SINGAPORE - The number of people receiving community palliative care in Singapore increased by 30 per cent over the past five years, with about 8,800 terminally ill people receiving such care in 2022.

This was announced in Parliament by Senior Parliamentary Secretary for Health Rahayu Mahzam on Tuesday (May 9), as she spoke of the Government’s efforts to enhance end-of-life care.

She was responding to an adjournment motion by MPs Ng Ling Ling (Ang Mo Kio GRC) and Yip Hon Weng (Yio Chu Kang).

Community-based palliative care is also referred to as hospice care. 

Ms Rahayu said that as Singapore’s population continues to age, more people will need palliative care. 

Hence, the Republic will be expanding such services and reviewing its financing frameworks to improve access to palliative care.

Palliative care should be entrenched as a basic skill set for all healthcare professionals across disciplines and settings, she said.

Ms Rahayu said her ministry is working with the Agency for Integrated Care and care providers to equip clinicians with the necessary skills and tools in nursing and home care.

In her adjournment motion on enhancing the end of life with choices and dignity, Ms Ng said that while a 2014 Lien Foundation survey found that 77 per cent of Singaporeans wanted to die at home, only 30 per cent did.

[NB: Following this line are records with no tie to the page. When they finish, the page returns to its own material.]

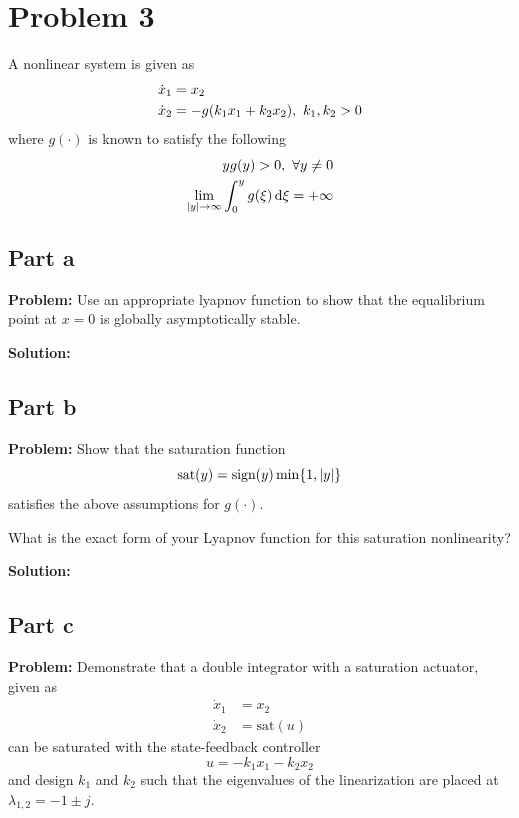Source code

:\documentclass[letter]{article}
\begin{document}
\newpage
\section{Problem 3}
A nonlinear system is given as
\begin{equation}
	\begin{aligned}
		\dot{x}_1 &= x_2\\
		\dot{x}_2 &= -g \qty(k_1 x_1 + k_2 x_2), \ k_1, k_2 > 0
	\end{aligned}
\end{equation}
where $g(\cdot)$ is known to satisfy the following
\begin{equation}
	\begin{aligned}
		y g(y) > 0, \ \forall y \neq 0\\
		\lim_{\abs{y} \to \infty} \int_0^y g(\xi) \dd{\xi}  = + \infty
	\end{aligned}
\end{equation}

\subsection{Part a}
\textbf{Problem:}
Use an appropriate lyapnov function to show that the equalibrium point at $x=0$ is globally asymptotically stable.

\noindent
\textbf{Solution:}






\subsection{Part b}
\textbf{Problem:}
Show that the saturation function $$\text{sat}(y) = \text{sign}(y) \min \{1, \abs{y}\}$$ satisfies the above assumptions for $g(\cdot)$.

What is the exact form of your Lyapnov function for this saturation nonlinearity?

\noindent
\textbf{Solution:}










\newpage
\subsection{Part c}
\textbf{Problem:}
Demonstrate that a double integrator with a saturation actuator, given as
\begin{equation}
	\begin{aligned}
		\dot{x}_1 &= x_2\\
		\dot{x}_2 &= \text{sat}(u)
	\end{aligned}
\end{equation}
can be saturated with the state-feedback controller $$ u = -k_1 x_1 - k_2 x_2$$ and design $k_1$ and $k_2$ such that the eigenvalues of the linearization are placed at $\lambda_{1,2} = -1 \pm j$.
\end{document}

The latter figure rose to 39 per cent in 2022. 

She referred to a Straits Times report on May 1 on a pilot effort by Ng Teng Fong General Hospital (NTFGH) to safely transfer patients who no longer wanted intensive care and wanted to be allowed to die at home.

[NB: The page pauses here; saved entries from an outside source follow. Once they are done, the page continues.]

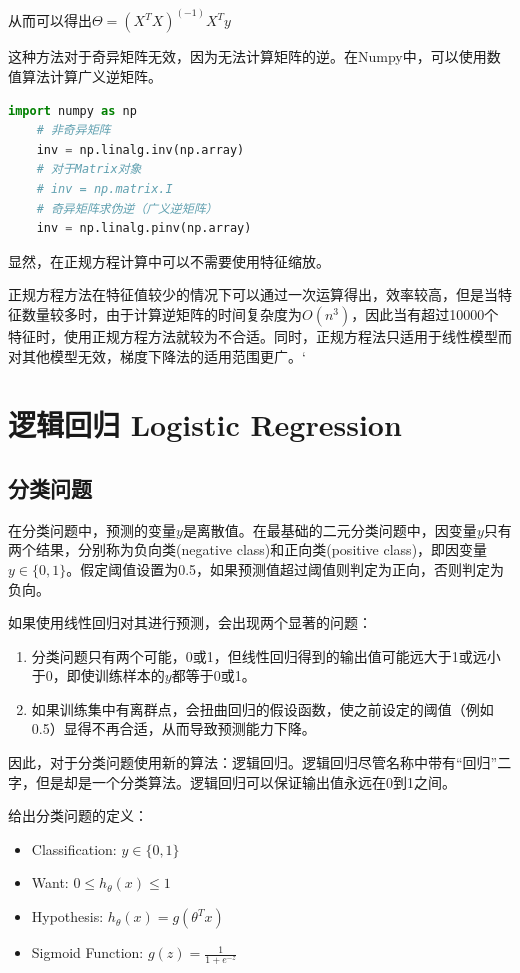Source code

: \documentclass[12pt, a4paper]{article}
\begin{document}
从而可以得出$\Theta=(X^TX)^{(-1)}X^Ty$

这种方法对于奇异矩阵无效，因为无法计算矩阵的逆。在Numpy中，可以使用数值算法计算广义逆矩阵。

\begin{lstlisting}[language=Python]
    import numpy as np
    # 非奇异矩阵
    inv = np.linalg.inv(np.array)
    # 对于Matrix对象
    # inv = np.matrix.I
    # 奇异矩阵求伪逆（广义逆矩阵）
    inv = np.linalg.pinv(np.array)
\end{lstlisting}

显然，在正规方程计算中可以不需要使用特征缩放。

正规方程方法在特征值较少的情况下可以通过一次运算得出，效率较高，但是当特征数量较多时，由于计算逆矩阵的时间复杂度为$O(n^3)$，因此当有超过10000个特征时，使用正规方程方法就较为不合适。同时，正规方程法只适用于线性模型而对其他模型无效，梯度下降法的适用范围更广。‘

\section{逻辑回归 Logistic Regression}

\subsection{分类问题}

在分类问题中，预测的变量$y$是离散值。在最基础的二元分类问题中，因变量$y$只有两个结果，分别称为负向类(negative class)和正向类(positive class)，即因变量$y\in\{0, 1\}$。假定阈值设置为0.5，如果预测值超过阈值则判定为正向，否则判定为负向。

如果使用线性回归对其进行预测，会出现两个显著的问题：

\begin{enumerate}
    \item 分类问题只有两个可能，0或1，但线性回归得到的输出值可能远大于1或远小于0，即使训练样本的$y$都等于0或1。
    \item 如果训练集中有离群点，会扭曲回归的假设函数，使之前设定的阈值（例如0.5）显得不再合适，从而导致预测能力下降。
\end{enumerate}

因此，对于分类问题使用新的算法：逻辑回归。逻辑回归尽管名称中带有“回归”二字，但是却是一个分类算法。逻辑回归可以保证输出值永远在0到1之间。

给出分类问题的定义：

\begin{itemize}
    \item Classification: $y\in\{0, 1\}$
    \item Want: $0\leq h_\theta(x)\leq 1$
    \item Hypothesis: $h_\theta(x)=g(\theta^Tx)$
    \item Sigmoid Function: $g(z)=\frac{1}{1+e^{-z}}$
\end{itemize}
\end{document}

Commending the medical teams at NTFGH for starting its IAmGoingHome programme in October 2022, she asked if such initiatives could be centralised across public and private hospitals, as well as hospices.

Family doctors could be included in line with the Healthier SG initiative, allowing more people the choice to “end our walk” in the world “with dignity, peace and comfort”, Ms Ng said.

Ms Rahayu replied that the Government is working with hospitals and palliative care providers to implement workflows that would allow more patients to get a “compassionate discharge” to go home.

“This involves, for instance, providing appropriate training and resources, and implementing handover checklists to ensure continuity of care,” she said.

Mr Yip asked how palliative care could be kept affordable, noting that healthcare costs “can be a huge burden on families, especially when dealing with end-of-life care”.

Ms Rahayu said the overall financing framework for palliative care is being reviewed to ensure that it remains affordable.

She added that Dover Park Hospice and Tan Tock Seng Hospital will co-pilot a single bundled funding rate starting in the second half of 2023, which will empower hospice care providers to decide whether inpatient, day or home hospice settings are most suitable for patients.

This may be progressively expanded should the trial prove successful, and there will be “appropriate safeguards to ensure continued quality of care”.

Noting that caregivers of end-of-life patients often come under tremendous stress, Ms Rahayu said that as of January this year, hospitals can refer patients to a home-based respite care service, which provides the patients with palliative-trained care staff.

This allows caregivers to rest or tend to other matters while their loved ones are cared for.

A three-year campaign will be launched later in 2023 to increase awareness and the adoption of tools such as the lasting power of attorney (LPA) and advance care planning, Ms Rahayu added.

An LPA allows a person to appoint someone to make key decisions for him should he lose his mental capacity, while advance care planning lets him document his medical treatment preferences in advance and designate someone to decide on medical care for him in the event that he becomes mentally incapacitated.